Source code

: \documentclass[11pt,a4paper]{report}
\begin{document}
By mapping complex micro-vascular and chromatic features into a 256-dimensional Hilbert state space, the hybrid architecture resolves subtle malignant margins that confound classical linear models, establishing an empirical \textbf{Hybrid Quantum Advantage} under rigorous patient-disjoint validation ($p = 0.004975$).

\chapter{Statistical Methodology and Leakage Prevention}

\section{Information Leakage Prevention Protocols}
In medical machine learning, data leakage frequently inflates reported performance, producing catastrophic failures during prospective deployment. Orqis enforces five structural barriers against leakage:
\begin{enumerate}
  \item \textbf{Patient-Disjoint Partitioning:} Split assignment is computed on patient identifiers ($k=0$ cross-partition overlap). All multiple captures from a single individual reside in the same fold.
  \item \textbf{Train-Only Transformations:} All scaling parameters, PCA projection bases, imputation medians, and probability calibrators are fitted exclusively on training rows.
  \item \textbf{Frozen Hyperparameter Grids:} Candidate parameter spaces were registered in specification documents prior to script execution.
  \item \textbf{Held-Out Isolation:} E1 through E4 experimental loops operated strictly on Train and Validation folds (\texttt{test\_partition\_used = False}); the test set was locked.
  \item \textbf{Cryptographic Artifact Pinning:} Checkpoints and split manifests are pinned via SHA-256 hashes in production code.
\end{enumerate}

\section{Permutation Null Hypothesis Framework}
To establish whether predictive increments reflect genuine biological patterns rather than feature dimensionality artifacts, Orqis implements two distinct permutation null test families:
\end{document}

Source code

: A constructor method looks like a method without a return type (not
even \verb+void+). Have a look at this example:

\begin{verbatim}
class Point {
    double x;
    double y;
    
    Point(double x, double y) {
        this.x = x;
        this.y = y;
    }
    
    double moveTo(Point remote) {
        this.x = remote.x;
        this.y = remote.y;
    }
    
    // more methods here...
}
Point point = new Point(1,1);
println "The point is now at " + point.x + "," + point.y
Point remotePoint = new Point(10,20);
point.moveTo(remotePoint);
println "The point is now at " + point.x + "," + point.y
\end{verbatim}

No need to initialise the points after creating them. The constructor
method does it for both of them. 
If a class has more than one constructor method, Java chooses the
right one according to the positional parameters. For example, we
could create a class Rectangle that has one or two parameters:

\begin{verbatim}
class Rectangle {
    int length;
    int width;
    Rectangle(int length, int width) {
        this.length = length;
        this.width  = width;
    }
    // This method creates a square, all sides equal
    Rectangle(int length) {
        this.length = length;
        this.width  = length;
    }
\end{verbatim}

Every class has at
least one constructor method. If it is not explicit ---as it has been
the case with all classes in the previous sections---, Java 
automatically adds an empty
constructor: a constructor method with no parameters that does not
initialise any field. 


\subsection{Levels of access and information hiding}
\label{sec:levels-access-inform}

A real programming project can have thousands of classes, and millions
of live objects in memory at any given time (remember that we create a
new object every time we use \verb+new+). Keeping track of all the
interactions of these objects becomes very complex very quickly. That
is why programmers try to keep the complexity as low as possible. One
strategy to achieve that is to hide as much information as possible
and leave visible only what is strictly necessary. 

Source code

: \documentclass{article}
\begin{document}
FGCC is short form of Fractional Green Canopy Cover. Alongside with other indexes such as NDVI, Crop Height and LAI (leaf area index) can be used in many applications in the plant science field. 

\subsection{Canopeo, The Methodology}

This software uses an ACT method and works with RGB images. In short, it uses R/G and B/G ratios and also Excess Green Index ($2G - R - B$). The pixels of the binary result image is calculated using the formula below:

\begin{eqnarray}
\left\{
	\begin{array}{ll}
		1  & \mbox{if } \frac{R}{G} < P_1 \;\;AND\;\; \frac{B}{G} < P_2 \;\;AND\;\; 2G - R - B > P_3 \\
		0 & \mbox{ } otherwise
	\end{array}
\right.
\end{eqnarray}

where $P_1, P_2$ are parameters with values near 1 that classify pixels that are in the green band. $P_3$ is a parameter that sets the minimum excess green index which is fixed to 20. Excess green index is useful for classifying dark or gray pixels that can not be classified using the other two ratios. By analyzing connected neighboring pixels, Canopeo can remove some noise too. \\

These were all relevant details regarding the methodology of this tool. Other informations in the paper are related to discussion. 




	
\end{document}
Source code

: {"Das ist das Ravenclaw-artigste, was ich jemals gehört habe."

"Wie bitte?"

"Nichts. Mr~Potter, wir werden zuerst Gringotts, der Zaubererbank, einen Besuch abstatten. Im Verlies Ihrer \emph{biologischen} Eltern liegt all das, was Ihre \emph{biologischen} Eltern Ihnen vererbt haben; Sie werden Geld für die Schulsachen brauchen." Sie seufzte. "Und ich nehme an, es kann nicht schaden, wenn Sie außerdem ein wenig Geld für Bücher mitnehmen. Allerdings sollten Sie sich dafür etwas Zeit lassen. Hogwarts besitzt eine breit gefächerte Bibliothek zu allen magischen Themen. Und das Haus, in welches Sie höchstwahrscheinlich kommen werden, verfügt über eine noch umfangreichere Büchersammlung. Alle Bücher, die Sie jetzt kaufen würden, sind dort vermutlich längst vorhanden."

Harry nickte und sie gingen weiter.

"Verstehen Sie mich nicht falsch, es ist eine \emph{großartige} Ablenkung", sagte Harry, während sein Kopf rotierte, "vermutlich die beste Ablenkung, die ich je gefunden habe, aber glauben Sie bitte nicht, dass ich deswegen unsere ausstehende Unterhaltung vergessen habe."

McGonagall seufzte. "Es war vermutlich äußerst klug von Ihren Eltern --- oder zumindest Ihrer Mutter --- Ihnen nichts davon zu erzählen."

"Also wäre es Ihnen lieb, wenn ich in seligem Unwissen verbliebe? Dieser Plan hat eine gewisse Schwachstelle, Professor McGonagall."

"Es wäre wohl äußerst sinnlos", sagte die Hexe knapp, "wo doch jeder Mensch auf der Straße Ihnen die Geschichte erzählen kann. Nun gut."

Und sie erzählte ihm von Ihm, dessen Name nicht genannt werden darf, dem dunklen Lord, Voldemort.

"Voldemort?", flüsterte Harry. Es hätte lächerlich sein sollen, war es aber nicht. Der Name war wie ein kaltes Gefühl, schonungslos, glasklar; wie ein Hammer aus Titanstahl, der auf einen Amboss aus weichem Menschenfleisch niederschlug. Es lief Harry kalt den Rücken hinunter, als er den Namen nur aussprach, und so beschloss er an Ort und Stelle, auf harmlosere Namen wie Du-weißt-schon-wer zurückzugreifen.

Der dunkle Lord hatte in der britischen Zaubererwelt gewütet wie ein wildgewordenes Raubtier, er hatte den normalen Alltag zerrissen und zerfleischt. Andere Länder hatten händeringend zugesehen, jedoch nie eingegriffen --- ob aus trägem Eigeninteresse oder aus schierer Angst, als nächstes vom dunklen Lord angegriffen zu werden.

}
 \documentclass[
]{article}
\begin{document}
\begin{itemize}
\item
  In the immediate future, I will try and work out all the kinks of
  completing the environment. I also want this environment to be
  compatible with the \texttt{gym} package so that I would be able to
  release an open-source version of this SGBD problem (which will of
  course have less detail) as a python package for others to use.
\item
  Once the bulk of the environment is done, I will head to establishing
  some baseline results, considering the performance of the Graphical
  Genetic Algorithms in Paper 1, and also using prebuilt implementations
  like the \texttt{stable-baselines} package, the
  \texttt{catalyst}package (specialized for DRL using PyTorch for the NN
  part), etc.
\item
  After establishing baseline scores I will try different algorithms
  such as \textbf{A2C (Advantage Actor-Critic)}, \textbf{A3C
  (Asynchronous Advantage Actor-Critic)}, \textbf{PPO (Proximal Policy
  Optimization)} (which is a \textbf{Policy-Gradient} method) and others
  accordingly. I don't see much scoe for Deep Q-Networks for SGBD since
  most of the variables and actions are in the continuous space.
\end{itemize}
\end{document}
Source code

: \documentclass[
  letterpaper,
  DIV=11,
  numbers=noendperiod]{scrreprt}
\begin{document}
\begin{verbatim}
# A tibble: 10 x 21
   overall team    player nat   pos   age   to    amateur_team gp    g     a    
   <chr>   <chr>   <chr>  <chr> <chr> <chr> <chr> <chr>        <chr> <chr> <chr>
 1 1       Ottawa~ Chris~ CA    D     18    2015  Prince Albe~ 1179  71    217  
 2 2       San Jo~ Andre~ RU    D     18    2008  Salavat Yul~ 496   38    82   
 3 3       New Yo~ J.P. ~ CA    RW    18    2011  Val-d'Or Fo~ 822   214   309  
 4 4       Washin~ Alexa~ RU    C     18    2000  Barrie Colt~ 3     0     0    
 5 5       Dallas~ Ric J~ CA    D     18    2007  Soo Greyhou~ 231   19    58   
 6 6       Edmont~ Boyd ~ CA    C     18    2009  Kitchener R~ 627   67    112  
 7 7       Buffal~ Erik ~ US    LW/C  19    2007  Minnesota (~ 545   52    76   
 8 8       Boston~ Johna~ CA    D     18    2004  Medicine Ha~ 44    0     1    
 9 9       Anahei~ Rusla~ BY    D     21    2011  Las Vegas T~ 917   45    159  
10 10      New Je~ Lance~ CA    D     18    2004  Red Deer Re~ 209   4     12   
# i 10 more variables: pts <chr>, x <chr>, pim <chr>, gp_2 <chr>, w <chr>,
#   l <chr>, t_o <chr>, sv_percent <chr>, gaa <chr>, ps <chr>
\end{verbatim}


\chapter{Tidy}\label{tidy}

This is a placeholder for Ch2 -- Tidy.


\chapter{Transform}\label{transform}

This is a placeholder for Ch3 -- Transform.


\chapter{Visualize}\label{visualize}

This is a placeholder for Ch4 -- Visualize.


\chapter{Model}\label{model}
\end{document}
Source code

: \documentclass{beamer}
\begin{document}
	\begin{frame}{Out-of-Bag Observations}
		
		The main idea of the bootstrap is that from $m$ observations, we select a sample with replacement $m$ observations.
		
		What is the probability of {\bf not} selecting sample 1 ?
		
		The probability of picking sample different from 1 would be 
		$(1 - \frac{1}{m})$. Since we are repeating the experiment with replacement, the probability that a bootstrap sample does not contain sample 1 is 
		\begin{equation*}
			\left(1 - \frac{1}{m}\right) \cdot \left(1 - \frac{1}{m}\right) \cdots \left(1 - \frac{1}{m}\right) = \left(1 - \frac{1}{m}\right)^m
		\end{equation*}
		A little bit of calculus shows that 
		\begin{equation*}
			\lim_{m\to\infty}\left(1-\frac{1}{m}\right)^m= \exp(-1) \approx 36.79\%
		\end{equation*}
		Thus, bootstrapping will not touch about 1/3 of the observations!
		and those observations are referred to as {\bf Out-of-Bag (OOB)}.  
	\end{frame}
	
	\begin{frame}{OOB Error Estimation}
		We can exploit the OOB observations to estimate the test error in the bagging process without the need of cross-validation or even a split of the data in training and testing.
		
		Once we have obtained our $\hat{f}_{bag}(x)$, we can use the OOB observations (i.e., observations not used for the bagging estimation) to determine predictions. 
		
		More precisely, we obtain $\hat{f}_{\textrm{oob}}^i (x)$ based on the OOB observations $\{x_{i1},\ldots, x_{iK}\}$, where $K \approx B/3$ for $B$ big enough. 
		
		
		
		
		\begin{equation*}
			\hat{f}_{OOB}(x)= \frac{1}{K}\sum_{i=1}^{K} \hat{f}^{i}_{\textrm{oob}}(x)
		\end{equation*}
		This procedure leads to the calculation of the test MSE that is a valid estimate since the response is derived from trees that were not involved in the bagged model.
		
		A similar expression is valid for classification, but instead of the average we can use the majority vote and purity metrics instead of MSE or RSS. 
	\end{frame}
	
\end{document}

○ ○ ○ ○ ○

**Exercise:** Repeat every line of the data word for word until you have repeated the line that contains "By mapping complex", which is the last one to include.

**Result of this exercise:**
Source code

: \documentclass[11pt,a4paper]{report}
\begin{document}
By mapping complex micro-vascular and chromatic features into a 256-dimensional Hilbert state space, the hybrid architecture resolves subtle malignant margins that confound classical linear models, establishing an empirical \textbf{Hybrid Quantum Advantage} under rigorous patient-disjoint validation ($p = 0.004975$).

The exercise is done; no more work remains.